Exercise objective: An exact, complete copy of the data that follows is needed.

[Data for the task — start]

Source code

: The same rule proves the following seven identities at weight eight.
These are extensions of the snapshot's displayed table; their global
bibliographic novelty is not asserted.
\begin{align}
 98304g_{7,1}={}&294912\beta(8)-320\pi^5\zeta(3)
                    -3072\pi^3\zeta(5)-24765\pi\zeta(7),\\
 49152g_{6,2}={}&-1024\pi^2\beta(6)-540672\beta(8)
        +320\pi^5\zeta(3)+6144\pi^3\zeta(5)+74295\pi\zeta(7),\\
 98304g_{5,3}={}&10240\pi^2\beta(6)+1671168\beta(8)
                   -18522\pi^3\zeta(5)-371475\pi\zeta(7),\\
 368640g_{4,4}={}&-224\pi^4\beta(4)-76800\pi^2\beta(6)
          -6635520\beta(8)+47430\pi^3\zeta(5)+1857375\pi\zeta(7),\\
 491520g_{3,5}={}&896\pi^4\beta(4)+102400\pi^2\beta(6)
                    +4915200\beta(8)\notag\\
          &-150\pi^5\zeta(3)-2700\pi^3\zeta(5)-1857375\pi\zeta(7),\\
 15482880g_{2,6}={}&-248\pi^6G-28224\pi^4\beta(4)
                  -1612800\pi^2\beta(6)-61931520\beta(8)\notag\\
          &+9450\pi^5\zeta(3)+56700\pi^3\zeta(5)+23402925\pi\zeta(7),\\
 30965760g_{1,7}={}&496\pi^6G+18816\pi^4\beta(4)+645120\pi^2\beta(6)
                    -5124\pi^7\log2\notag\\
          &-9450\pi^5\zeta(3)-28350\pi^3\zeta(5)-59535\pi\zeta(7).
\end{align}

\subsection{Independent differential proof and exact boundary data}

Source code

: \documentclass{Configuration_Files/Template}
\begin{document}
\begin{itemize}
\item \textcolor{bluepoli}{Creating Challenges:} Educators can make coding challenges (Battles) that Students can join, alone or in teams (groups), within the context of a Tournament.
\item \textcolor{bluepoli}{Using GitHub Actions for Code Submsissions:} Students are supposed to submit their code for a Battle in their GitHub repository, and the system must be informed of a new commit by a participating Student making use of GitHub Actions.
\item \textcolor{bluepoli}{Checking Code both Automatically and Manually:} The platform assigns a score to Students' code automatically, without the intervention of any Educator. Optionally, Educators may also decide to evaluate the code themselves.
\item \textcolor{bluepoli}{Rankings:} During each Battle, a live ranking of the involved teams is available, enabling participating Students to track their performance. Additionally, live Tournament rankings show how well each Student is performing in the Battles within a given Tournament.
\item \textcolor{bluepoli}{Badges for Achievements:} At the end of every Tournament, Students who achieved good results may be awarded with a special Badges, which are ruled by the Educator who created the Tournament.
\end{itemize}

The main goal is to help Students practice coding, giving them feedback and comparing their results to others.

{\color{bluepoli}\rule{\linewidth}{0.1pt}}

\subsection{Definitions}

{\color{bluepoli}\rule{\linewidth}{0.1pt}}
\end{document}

[Data for the task — finish]

Result below:
Source code

: The same rule proves the following seven identities at weight eight.
These are extensions of the snapshot's displayed table; their global
bibliographic novelty is not asserted.
\begin{align}
 98304g_{7,1}={}&294912\beta(8)-320\pi^5\zeta(3)
                    -3072\pi^3\zeta(5)-24765\pi\zeta(7),\\
 49152g_{6,2}={}&-1024\pi^2\beta(6)-540672\beta(8)
        +320\pi^5\zeta(3)+6144\pi^3\zeta(5)+74295\pi\zeta(7),\\
 98304g_{5,3}={}&10240\pi^2\beta(6)+1671168\beta(8)
                   -18522\pi^3\zeta(5)-371475\pi\zeta(7),\\
 368640g_{4,4}={}&-224\pi^4\beta(4)-76800\pi^2\beta(6)
          -6635520\beta(8)+47430\pi^3\zeta(5)+1857375\pi\zeta(7),\\
 491520g_{3,5}={}&896\pi^4\beta(4)+102400\pi^2\beta(6)
                    +4915200\beta(8)\notag\\
          &-150\pi^5\zeta(3)-2700\pi^3\zeta(5)-1857375\pi\zeta(7),\\
 15482880g_{2,6}={}&-248\pi^6G-28224\pi^4\beta(4)
                  -1612800\pi^2\beta(6)-61931520\beta(8)\notag\\
          &+9450\pi^5\zeta(3)+56700\pi^3\zeta(5)+23402925\pi\zeta(7),\\
 30965760g_{1,7}={}&496\pi^6G+18816\pi^4\beta(4)+645120\pi^2\beta(6)
                    -5124\pi^7\log2\notag\\
          &-9450\pi^5\zeta(3)-28350\pi^3\zeta(5)-59535\pi\zeta(7).
\end{align}

\subsection{Independent differential proof and exact boundary data}

Source code

: \documentclass{Configuration_Files/Template}
\begin{document}
\begin{itemize}
\item \textcolor{bluepoli}{Creating Challenges:} Educators can make coding challenges (Battles) that Students can join, alone or in teams (groups), within the context of a Tournament.
\item \textcolor{bluepoli}{Using GitHub Actions for Code Submsissions:} Students are supposed to submit their code for a Battle in their GitHub repository, and the system must be informed of a new commit by a participating Student making use of GitHub Actions.
\item \textcolor{bluepoli}{Checking Code both Automatically and Manually:} The platform assigns a score to Students' code automatically, without the intervention of any Educator. Optionally, Educators may also decide to evaluate the code themselves.
\item \textcolor{bluepoli}{Rankings:} During each Battle, a live ranking of the involved teams is available, enabling participating Students to track their performance. Additionally, live Tournament rankings show how well each Student is performing in the Battles within a given Tournament.
\item \textcolor{bluepoli}{Badges for Achievements:} At the end of every Tournament, Students who achieved good results may be awarded with a special Badges, which are ruled by the Educator who created the Tournament.
\end{itemize}

The main goal is to help Students practice coding, giving them feedback and comparing their results to others.

{\color{bluepoli}\rule{\linewidth}{0.1pt}}

\subsection{Definitions}

{\color{bluepoli}\rule{\linewidth}{0.1pt}}
\end{document}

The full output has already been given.